Deploying Prodigy on Cloud Platform (Heroku)

metep · June 18, 2021, 8:25am

Hello, I have been trying to deploy Prodigy on Heroku but couldn't achieve it yet. I'm a bit inexperienced in terms of web application and cloud deployment. Is there a specific guide on how to deploy Prodigy on Heroku, or it's not possible? Found some posts about using a Docker file but don't want that way. Can someone who deployed Prodigy on Cloud, especially on Heroku before give me a hand on this?

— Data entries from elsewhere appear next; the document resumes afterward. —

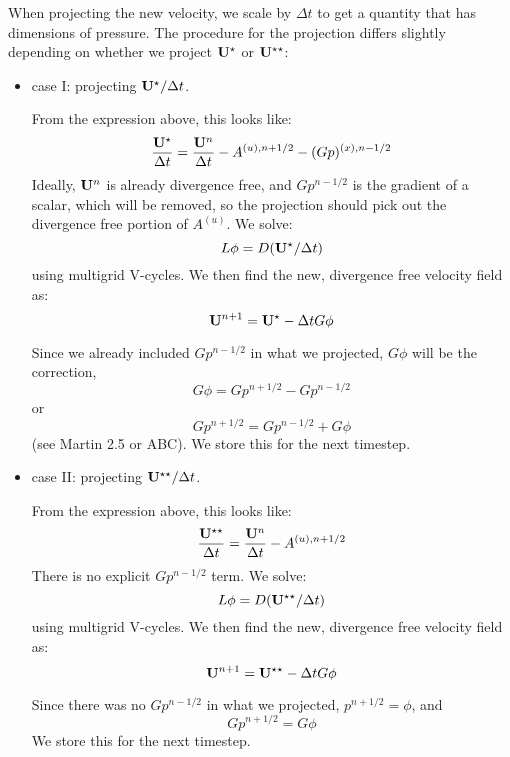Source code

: When projecting the new velocity, we scale by $\Delta t$ to get a quantity
that has dimensions of pressure.  The procedure for the projection
differs slightly depending on whether we project ${\bf U}^\star$ or ${\bf U}^{\star\star}$:
\begin{itemize}
\item case I: projecting ${\bf U}^{\star}/\Delta t$.  

From the expression above,
this looks like:
\begin{equation}
\frac{{\bf U}^\star}{\Delta t} = \frac{{\bf U}^n}{\Delta t} - A^{(u),n+1/2} - (G p)^{(x),n-1/2}
\end{equation}
Ideally, ${\bf U}^n$ is already divergence free, and $Gp^{n-1/2}$ is the
gradient of a scalar, which will be removed, so the projection should
pick out the divergence free portion of $A^{(u)}$.  We solve:
\begin{equation}
L\phi = D ({\bf U}^\star/\Delta t)
\end{equation}
using multigrid V-cycles.
We then find the new, divergence free velocity field as:
\begin{equation}
{\bf U}^{n+1} = {\bf U}^\star - \Delta t G\phi
\end{equation}

Since we already included $Gp^{n-1/2}$ in what we projected, $G\phi$
will be the correction,
\begin{equation}
G\phi = Gp^{n+1/2} - Gp^{n-1/2}
\end{equation}
or
\begin{equation}
Gp^{n+1/2} = Gp^{n-1/2} + G\phi
\end{equation}
(see Martin 2.5 or ABC).  We store this for the next timestep.


\item case II: projecting ${\bf U}^{\star\star}/\Delta t$.  

From the expression above,
this looks like:
\begin{equation}
\frac{{\bf U}^{\star\star}}{\Delta t} = \frac{{\bf U}^n}{\Delta t} - A^{(u),n+1/2} 
\end{equation}
There is no explicit $Gp^{n-1/2}$ term.  We solve:
\begin{equation}
L\phi = D ({\bf U}^{\star\star}/\Delta t)
\end{equation}
using multigrid V-cycles.
We then find the new, divergence free velocity field as:
\begin{equation}
{\bf U}^{n+1} = {\bf U}^{\star\star} - \Delta t G\phi
\end{equation}

Since there was no $Gp^{n-1/2}$ in what we projected, $p^{n+1/2} = \phi$,
and 
\begin{equation}
Gp^{n+1/2} = G\phi
\end{equation}
We store this for the next timestep.
\end{itemize}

ines · June 20, 2021, 1:21am

Hi! In general, you can deploy Prodigy like any other Python app that starts a web server. I haven't really used Heroku myself, but I found this guide, which looks pretty straightforward:

In your case, the command and Python script you run would be the prodigy command to start the Prodigy server. You just need to make sure that you also upload the Prodigy wheel and specify it in your requirements.txt, so it can be installed on the server: Python Dependencies via Pip | Heroku Dev Center If you need to configure the host and port to run Prodigy on, you can set the PRODIGY_HOST and PRODIGY_PORT environment variables.

I do think that if you're just starting out and haven't done much cloud deployment, Docker could be a good option? It'll take care of setting up the environment for you, so you won't have to worry about any of that. Here's a Dockerfile that might help: Cloud deploy dockerfile

Matt2021 · October 12, 2021, 3:16pm

I tried the tutorial "How to Deploy a Python Script or Bot to Heroku in 5 Minutes". But I didn't succeed to start it.

requirements.txt (license changed)

--extra-index-url https://1111-22AB-3344-55CD@download.prodi.gy/index 
index prodigy>=1.11.0,<2.0.0

Procfile

web: prodigy mark.py
worker: prodigy mark.py

file structure in GitHub
├── Procfile
├── requirements.txt
├── mark.py
└── images.jsonl

I get the error:
Can't find recipe or command 'run'

My question would be, how do I run the recipe with my specifications, like I would in the command window. For example, how would I start this recipe on my cloud application?
$prodigy mark fing_lens_images ./images.jsonl --loader jsonl --label GOOD_IMAGE --view-id classification

Do I have to run from within a Python file, something like os.system("prodigy mark...")?

Additionally, do I have to specify the port / location somewhere? Something like this, with a Flask example:

if __name__ == "__main__":
    port = int(os.environ.get("PORT", 5000))
    app.run(host='0.0.0.0', port=port)

Best, Matt

ines · October 14, 2021, 11:20am

Is the Procfile supposed to include the command to run to start the server? In that case, I think you want to put the recipe call in there, e.g. prodigy mark fing_lens_images ... and so on.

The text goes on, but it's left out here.